2.1. Getting the data

Once downloaded and decompressed the database in our folder of preference we can use the following instructions to read and upload the file .csv to the environment of R:

data.raw <- read.csv("D:/Coursera/Reproducible Research/Semana4/Proyecto/repdata_data_StormData.csv")

2.2. Summary of the data

To briefly describe the set of data we will obtain information about the number of observations and columns, and the name of the variables

dim(data.raw)
## [1] 902297     37
names(data.raw)
##  [1] "STATE__"    "BGN_DATE"   "BGN_TIME"   "TIME_ZONE"  "COUNTY"    
##  [6] "COUNTYNAME" "STATE"      "EVTYPE"     "BGN_RANGE"  "BGN_AZI"   
## [11] "BGN_LOCATI" "END_DATE"   "END_TIME"   "COUNTY_END" "COUNTYENDN"
## [16] "END_RANGE"  "END_AZI"    "END_LOCATI" "LENGTH"     "WIDTH"     
## [21] "F"          "MAG"        "FATALITIES" "INJURIES"   "PROPDMG"   
## [26] "PROPDMGEXP" "CROPDMG"    "CROPDMGEXP" "WFO"        "STATEOFFIC"
## [31] "ZONENAMES"  "LATITUDE"   "LONGITUDE"  "LATITUDE_E" "LONGITUDE_"
## [36] "REMARKS"    "REFNUM"

Types of events that are most harmful with respect to population health

2.3. Types of events that are most harmful with respect to population health

To answer the question What ypes of events that are most harmful with respect to population health? We will focus on the information provided by the column INJURIES, since it is directly related to population health. Therefore we want to know the number of people affected by each of the types of events described in the column EVTYPE. We will select the top 10 events to answer our question

library(dplyr)
## 
## Attaching package: 'dplyr'
## The following objects are masked from 'package:stats':
## 
##     filter, lag
## The following objects are masked from 'package:base':
## 
##     intersect, setdiff, setequal, union
group.EVTYPE <- group_by(data.raw, EVTYPE)
group.EVTYPE <- summarise(group.EVTYPE, total=sum(INJURIES))
top10.EVTYPE.injuries <- group.EVTYPE %>% top_n(10)
## Selecting by total

Types of events that have the greatest economic consequences

2.4. Types of events that have the greatest economic consequences

To answer the question which types of events have the greatest economic consequences? We will use the information from two columns: PROPDMG and CROPDMG, which have information on property damage and crop damage, respectively. We will create a new field that represents the sum of both indicators and again, as in the previous point, we will group the result by type of event

library(dplyr)
data.raw$Eco.Value <- data.raw$PROPDMG + data.raw$CROPDMG
group.EVTYPE <- group_by(data.raw, EVTYPE)
group.EVTYPE <- summarise(group.EVTYPE, total=sum(Eco.Value))
top10.EVTYPE.economics  <- group.EVTYPE %>% top_n(10)
## Selecting by total

3. Results

library(ggplot2)
ggplot(data=top10.EVTYPE.injuries, aes(x=EVTYPE, y=total))+
        geom_bar(stat="identity", color="black", fill="steelblue") +
        coord_flip() +
        xlab("Types of events") +
        ylab("Total value") +
        theme_minimal() +
        ggtitle("Plot1: Total injuries by types of events")
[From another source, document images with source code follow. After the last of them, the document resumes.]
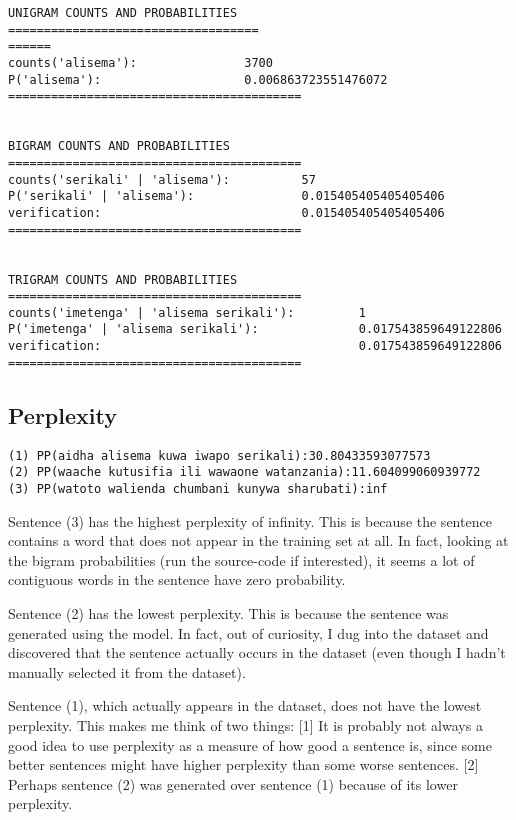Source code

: \begin{center}
\begin{verbatim}
UNIGRAM COUNTS AND PROBABILITIES
===================================
======
counts('alisema'):               3700
P('alisema'):                    0.006863723551476072
=========================================


BIGRAM COUNTS AND PROBABILITIES
=========================================
counts('serikali' | 'alisema'):          57
P('serikali' | 'alisema'):               0.015405405405405406
verification:                            0.015405405405405406
=========================================


TRIGRAM COUNTS AND PROBABILITIES
=========================================
counts('imetenga' | 'alisema serikali'):         1
P('imetenga' | 'alisema serikali'):              0.017543859649122806
verification:                                    0.017543859649122806
=========================================
\end{verbatim}
\end{center}


\newpage
\subsection{Perplexity}

\begin{center}
\begin{verbatim}
(1) PP(aidha alisema kuwa iwapo serikali):30.80433593077573
(2) PP(waache kutusifia ili wawaone watanzania):11.604099060939772
(3) PP(watoto walienda chumbani kunywa sharubati):inf
\end{verbatim}
\end{center}

\begin{enumarabic}
  \item Sentence (3) has the highest perplexity of infinity.
    This is because the sentence contains a word that does not appear in the training set at all.
    In fact, looking at the bigram probabilities (run the source-code if interested),
    it seems a lot of contiguous words in the sentence have zero probability.

  \item Sentence (2) has the lowest perplexity.
    This is because the sentence was generated using the model.
    In fact, out of curiosity, I dug into the dataset and discovered that the sentence
    actually occurs in the dataset (even though I hadn't manually selected it
    from the dataset).
  \item Sentence (1), which actually appears in the dataset, does not have the lowest
    perplexity. This makes me think of two things:
    [1] It is probably not always a good idea to use perplexity
    as a measure of how good a sentence is, since some better sentences might
    have higher perplexity than some worse sentences.
    [2] Perhaps sentence (2) was generated over sentence (1) because of its lower perplexity.
\end{enumarabic}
In the Plot1 we can observe that the greatest affectation (by far) to public health is caused by tornado events

library(ggplot2)
ggplot(data=top10.EVTYPE.economics, aes(x=EVTYPE, y=total))+
        geom_bar(stat="identity", color="black", fill="steelblue") +
        coord_flip() +
        xlab("Types of events") +
        ylab("Total value") +
        theme_minimal() +
        ggtitle("Plot2: Economics consequences by types of events")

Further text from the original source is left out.